Wednesday, 19 August 2015

Every day happiness

For someone with an extremist personality, creating a happy medium is often hard to come by.

Over the last few years, I’ve chased goals (and achieved them) due to the constant voice within me striving to approve.

At my smallest I weighed 8 stone 3lbs, a few lbs shy of the anorexic bracket for my height. Society told me this weight was an achievement, I had finally reached the ‘thin ideal’ despite the fact that the relationship I had with myself and food was far from ideal. The desperate need to be skinny had completely taken over my life, and it suddenly became a numbers game, weighing a certain weight, fitting into a certain jeans size, the amount of inches baggier my favourite shirt was…

Since when did we become so obsessed with numbers? The idea that a certain number dictates level of achievement, level of commitment, level of passion. The number of hours spent in the gym, or the number of minutes spent with loved ones is ignored. We forget the sacrifices made to chase that superficial dream.
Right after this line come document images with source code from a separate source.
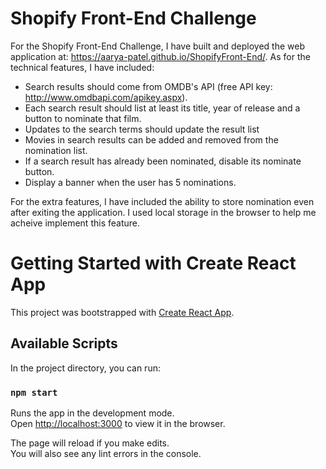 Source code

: # Shopify Front-End Challenge
For the Shopify Front-End Challenge, I have built and deployed the web application at: https://aarya-patel.github.io/ShopifyFront-End/. As for the technical features, I have included: 
* Search results should come from OMDB's API (free API key: http://www.omdbapi.com/apikey.aspx).
* Each search result should list at least its title, year of release and a button to nominate that film.
* Updates to the search terms should update the result list
* Movies in search results can be added and removed from the nomination list.
* If a search result has already been nominated, disable its nominate button.
* Display a banner when the user has 5 nominations.

For the extra features, I have included the ability to store nomination even after exiting the application. I used local storage in the browser to help me acheive implement this feature.


# Getting Started with Create React App

This project was bootstrapped with [Create React App](https://github.com/facebook/create-react-app).

## Available Scripts

In the project directory, you can run:

### `npm start`

Runs the app in the development mode.\
Open [http://localhost:3000](http://localhost:3000) to view it in the browser.

The page will reload if you make edits.\
You will also see any lint errors in the console.
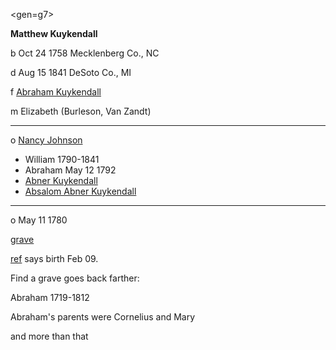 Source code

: <gen=g7>

<b>Matthew Kuykendall</b>

b Oct 24 1758 Mecklenberg Co., NC

d Aug 15 1841 DeSoto Co., MI

f [Abraham Kuykendall](../g8/abraham_kuykendall.md)

m Elizabeth (Burleson, Van Zandt)


<hr>

o [Nancy Johnson](nancy_johnson.md)

- William 1790-1841
- Abraham May 12 1792
- [Abner Kuykendall](../g6/abner_kuykendall_1807.md)
- [Absalom Abner Kuykendall](../g6/absalom_abner_kuykendall.md)

<hr>

o May 11 1780

[grave](https://www.findagrave.com/memorial/178356104/mathew-kuykendall)

[ref](http://www.robinrichmond.com/family/familygroup.php?familyID=F143&tree=rr) says birth Feb 09.

Find a grave goes back farther:

Abraham 1719-1812

Abraham's parents were
Cornelius and Mary

and more than that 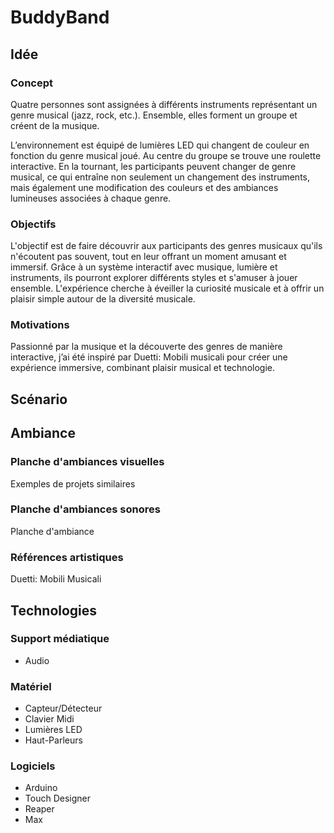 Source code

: # BuddyBand
## Idée
### Concept
Quatre personnes sont assignées à différents instruments représentant un genre musical (jazz, rock, etc.). Ensemble, elles forment un groupe et créent de la musique.

L’environnement est équipé de lumières LED qui changent de couleur en fonction du genre musical joué. Au centre du groupe se trouve une roulette interactive. En la tournant, les participants peuvent changer de genre musical, ce qui entraîne non seulement un changement des instruments, mais également une modification des couleurs et des ambiances lumineuses associées à chaque genre.

### Objectifs
L'objectif est de faire découvrir aux participants des genres musicaux qu'ils n'écoutent pas souvent, tout en leur offrant un moment amusant et immersif. Grâce à un système interactif avec musique, lumière et instruments, ils pourront explorer différents styles et s'amuser à jouer ensemble. L'expérience cherche à éveiller la curiosité musicale et à offrir un plaisir simple autour de la diversité musicale.

### Motivations
Passionné par la musique et la découverte des genres de manière interactive, j’ai été inspiré par Duetti: Mobili musicali pour créer une expérience immersive, combinant plaisir musical et technologie.

## Scénario

## Ambiance
### Planche d'ambiances visuelles
Exemples de projets similaires

### Planche d'ambiances sonores
Planche d'ambiance

### Références artistiques
Duetti: Mobili Musicali

## Technologies
### Support médiatique
- Audio

### Matériel
- Capteur/Détecteur
- Clavier Midi
- Lumières LED
- Haut-Parleurs

### Logiciels
- Arduino
- Touch Designer
- Reaper
- Max
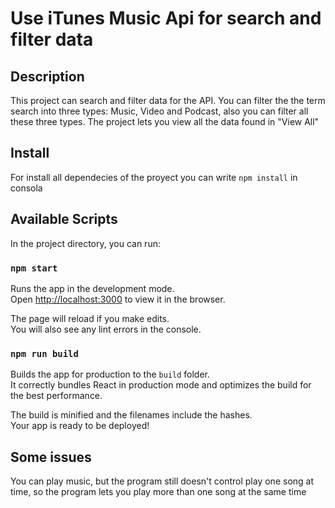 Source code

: # Use iTunes Music Api for search and filter data

## Description
This project can search and filter data for the API.
You can filter the the term search into three types: Music, Video and Podcast, also
you can filter all these three types. 
The project lets you view all the data found in "View All"

## Install 
For install all dependecies of the proyect you can write `npm install` in consola

## Available Scripts

In the project directory, you can run:

### `npm start`

Runs the app in the development mode.\
Open [http://localhost:3000](http://localhost:3000) to view it in the browser.

The page will reload if you make edits.\
You will also see any lint errors in the console.


### `npm run build`

Builds the app for production to the `build` folder.\
It correctly bundles React in production mode and optimizes the build for the best performance.

The build is minified and the filenames include the hashes.\
Your app is ready to be deployed!


## Some issues 
You can play music, but the program still doesn't control play one song at time, so the program lets you play
more than one song at the same time
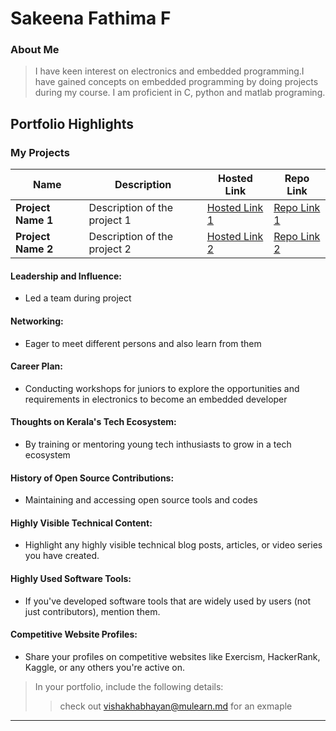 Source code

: # Sakeena Fathima F

### About Me

> I have keen interest on electronics and embedded programming.I have gained concepts on embedded programming by doing projects during my course. I am proficient in C, python and matlab programing.  


## Portfolio Highlights

### My Projects

| Name                | Description                                                               | Hosted Link                              | Repo Link                                                      |
|---------------------|---------------------------------------------------------------------------|------------------------------------------|----------------------------------------------------------------|
| **Project Name 1**  | Description of the project 1                                              | [Hosted Link 1](https://example.com)    | [Repo Link 1](https://github.com/username/project1)             |
| **Project Name 2**  | Description of the project 2                                              | [Hosted Link 2](https://example.com)    | [Repo Link 2](https://github.com/username/project2)             |

#### Leadership and Influence:

- Led a team during project

#### Networking:

- Eager to meet different persons and also learn from them

#### Career Plan:

- Conducting workshops for juniors to explore the opportunities and requirements in electronics to become an embedded developer

#### Thoughts on Kerala's Tech Ecosystem:

- By training or mentoring young tech inthusiasts to grow in a tech ecosystem

#### History of Open Source Contributions:

- Maintaining and accessing open source tools and codes


#### Highly Visible Technical Content:

- Highlight any highly visible technical blog posts, articles, or video series you have created.

#### Highly Used Software Tools:

- If you've developed software tools that are widely used by users (not just contributors), mention them.

#### Competitive Website Profiles:

- Share your profiles on competitive websites like Exercism, HackerRank, Kaggle, or any others you're active on.



> In your portfolio, include the following details:
>> check out [vishakhabhayan@mulearn.md](./profiles/vishakhabhayan@mulearn.md) for an exmaple

---
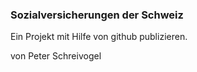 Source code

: ### Sozialversicherungen der Schweiz
Ein Projekt mit Hilfe von github publizieren.

von  Peter Schreivogel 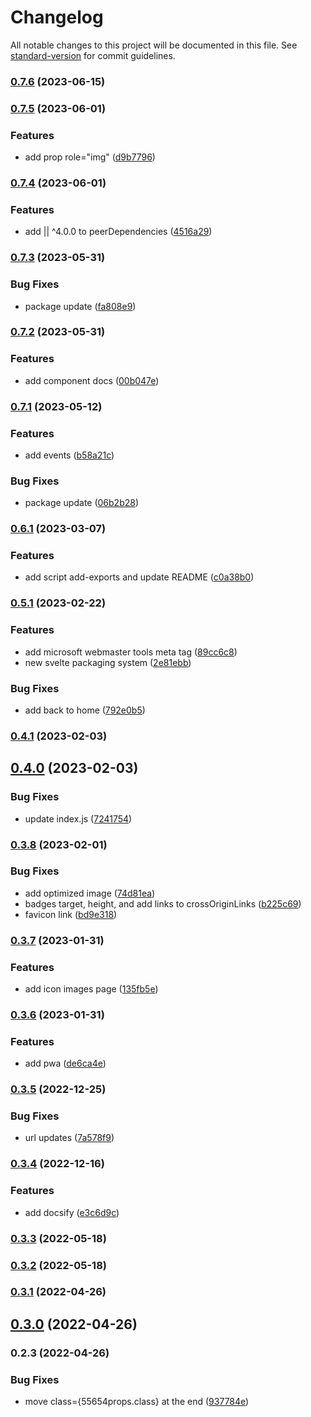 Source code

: # Changelog

All notable changes to this project will be documented in this file. See [standard-version](https://github.com/conventional-changelog/standard-version) for commit guidelines.

### [0.7.6](https://github.com/shinokada/svelte-simples/compare/v0.7.5...v0.7.6) (2023-06-15)

### [0.7.5](https://github.com/shinokada/svelte-simples/compare/v0.7.4...v0.7.5) (2023-06-01)

### Features

- add prop role="img" ([d9b7796](https://github.com/shinokada/svelte-simples/commit/d9b7796e533904cf8a34ab8c56b0dd04f4e4d5e7))

### [0.7.4](https://github.com/shinokada/svelte-simples/compare/v0.7.3...v0.7.4) (2023-06-01)

### Features

- add || ^4.0.0 to peerDependencies ([4516a29](https://github.com/shinokada/svelte-simples/commit/4516a29d119cadb6f55c468cc9947a2b36161588))

### [0.7.3](https://github.com/shinokada/svelte-simples/compare/v0.7.2...v0.7.3) (2023-05-31)

### Bug Fixes

- package update ([fa808e9](https://github.com/shinokada/svelte-simples/commit/fa808e9520d01bd716b79588a3c30ae8f32278be))

### [0.7.2](https://github.com/shinokada/svelte-simples/compare/v0.7.1...v0.7.2) (2023-05-31)

### Features

- add component docs ([00b047e](https://github.com/shinokada/svelte-simples/commit/00b047ee7439ec4ba2e538309ae16297ab6ee7cc))

### [0.7.1](https://github.com/shinokada/svelte-simples/compare/v0.6.1...v0.7.1) (2023-05-12)

### Features

- add events ([b58a21c](https://github.com/shinokada/svelte-simples/commit/b58a21c49900f0b2cd7eefa78ac053c64db3f8a3))

### Bug Fixes

- package update ([06b2b28](https://github.com/shinokada/svelte-simples/commit/06b2b2838b9adbbecceae67b9e7e2178ce20e559))

### [0.6.1](https://github.com/shinokada/svelte-simples/compare/v0.5.1...v0.6.1) (2023-03-07)

### Features

- add script add-exports and update README ([c0a38b0](https://github.com/shinokada/svelte-simples/commit/c0a38b09ee081b0017f854397321283825c36a12))

### [0.5.1](https://github.com/shinokada/svelte-simples/compare/v0.4.1...v0.5.1) (2023-02-22)

### Features

- add microsoft webmaster tools meta tag ([89cc6c8](https://github.com/shinokada/svelte-simples/commit/89cc6c8c9cd780d30118a533af4148b6b1eb0ba8))
- new svelte packaging system ([2e81ebb](https://github.com/shinokada/svelte-simples/commit/2e81ebb72e1d6e95767a61c4a788dc94673e3cd1))

### Bug Fixes

- add back to home ([792e0b5](https://github.com/shinokada/svelte-simples/commit/792e0b5c260c37f0b8a17fd376d55d3bdff79717))

### [0.4.1](https://github.com/shinokada/svelte-simples/compare/v0.4.0...v0.4.1) (2023-02-03)

## [0.4.0](https://github.com/shinokada/svelte-simples/compare/v0.3.8...v0.4.0) (2023-02-03)

### Bug Fixes

- update index.js ([7241754](https://github.com/shinokada/svelte-simples/commit/72417541f5fb0695d21dac055358f0f510a451ea))

### [0.3.8](https://github.com/shinokada/svelte-simples/compare/v0.3.7...v0.3.8) (2023-02-01)

### Bug Fixes

- add optimized image ([74d81ea](https://github.com/shinokada/svelte-simples/commit/74d81ea70bd7c2f4ee6a5fb37e0ba28e315e49c2))
- badges target, height, and add links to crossOriginLinks ([b225c69](https://github.com/shinokada/svelte-simples/commit/b225c691b64afc54dc59c1e9ab79e40c51782158))
- favicon link ([bd9e318](https://github.com/shinokada/svelte-simples/commit/bd9e318f9c847315b15ebbcf238afa6a18e140f7))

### [0.3.7](https://github.com/shinokada/svelte-simples/compare/v0.3.6...v0.3.7) (2023-01-31)

### Features

- add icon images page ([135fb5e](https://github.com/shinokada/svelte-simples/commit/135fb5e9c0434d1911f7aad60dabc5bd2ce40a38))

### [0.3.6](https://github.com/shinokada/svelte-simples/compare/v0.3.5...v0.3.6) (2023-01-31)

### Features

- add pwa ([de6ca4e](https://github.com/shinokada/svelte-simples/commit/de6ca4e6fd8dbdb56dd4cf3408778b3ebfa658a9))

### [0.3.5](https://github.com/shinokada/svelte-simples/compare/v0.3.4...v0.3.5) (2022-12-25)

### Bug Fixes

- url updates ([7a578f9](https://github.com/shinokada/svelte-simples/commit/7a578f9defc3664a18dadbd7745d25d98cba8bc0))

### [0.3.4](https://github.com/shinokada/svelte-simples/compare/v0.3.3...v0.3.4) (2022-12-16)

### Features

- add docsify ([e3c6d9c](https://github.com/shinokada/svelte-simples/commit/e3c6d9cab6ec880a5772b9d1fd3626c028d773a1))

### [0.3.3](https://github.com/shinokada/svelte-simples/compare/v0.3.2...v0.3.3) (2022-05-18)

### [0.3.2](https://github.com/shinokada/svelte-simples/compare/v0.3.1...v0.3.2) (2022-05-18)

### [0.3.1](https://github.com/shinokada/svelte-simples/compare/v0.3.0...v0.3.1) (2022-04-26)

## [0.3.0](https://github.com/shinokada/svelte-simples/compare/v0.2.3...v0.3.0) (2022-04-26)

### 0.2.3 (2022-04-26)

### Bug Fixes

- move class={55654props.class} at the end ([937784e](https://github.com/shinokada/svelte-simpleicons/commit/937784e2066271c7e65db2daade42ae0944b09a1))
Three years on and I am still fighting a constant struggle with confidence, though now I am chasing happiness instead of a disappearing waistline. I have finally sound a job and partner that I completely adore and suddenly health and fitness, which once completely dominated my life, has faded in the background.

Don’t get me wrong, I still train hard 5-6 times a week, eat well 95% of the time, and occasionally feel guilty for having that slice of cake, but I am trying every day not to pick my self apart. I’m focusing on rewarding myself in my career and my relationship by being truly happy.

For over a year I convinced myself I wanted to step on stage, spent 6 months ‘bulking’ and then 10 grueling weeks of dieting. I have also come to the conclusion that when I was at my smallest, I was also my most unhealthy, doing endless amounts of cardio and eating nowhere enough to fulfill a grueling work schedule. I have pushed my body to limits that most wouldn’t even dream of, and I am still nowhere near the svelte lean fitness models I convinced myself I wanted to be.

Last month I had to make a decision. I picked an amazing job opportunity over ten minutes on stage. To some, health and fitness is everything, and for a large proportion of my life it was too. It is only now I realise this was because other aspects of my life were lacking in true purpose. In order to put everything I could into a my dream career, I had to let go of a grueling 3 hour a day cardio binge and focus on fuelling myself enough to be the best employee I could be.

This wasn’t an easy decision to make, and most probably won’t understand the torment I faced. Lack of understanding doesn’t concern me so much, and neither does the possibility that people will assume I’d ‘given up.’ I don’t expect people to understand my thought process, nor do I feel the need to justify myself, I’m more sending out a message to others that it’s okay to pick other things over
your appearance.

I may have been lean but what does that even mean if you aren’t happy? I was moody, argumentative, emotional and a shadow (both physically and mentally) of my former self. I couldn’t concentrate on the simplest of tasks and found myself daydreaming about my next cold, tupperware-housed meal.

Dedication is one thing, but sacrificing your mental state for anything is completely unnecessary. I know that now. I know that with a good job, a loving partner and a future that’s focused on health and happiness, that my body will respond positively in the end.

I have chosen to continue my journey in South Africa, in the media industry I always dreamed of being part of. This doesn’t mean a downward spiral to obesity, it just means I must find a happy medium, where I enjoy my life inside and outside of the gym.  Yes I may not be lean, my abs are hidden behind a layer of fluff and I’m definitely not ‘bikini ready’ but I’m measuring success from happy clients, friends and family, and not on trophies and tan.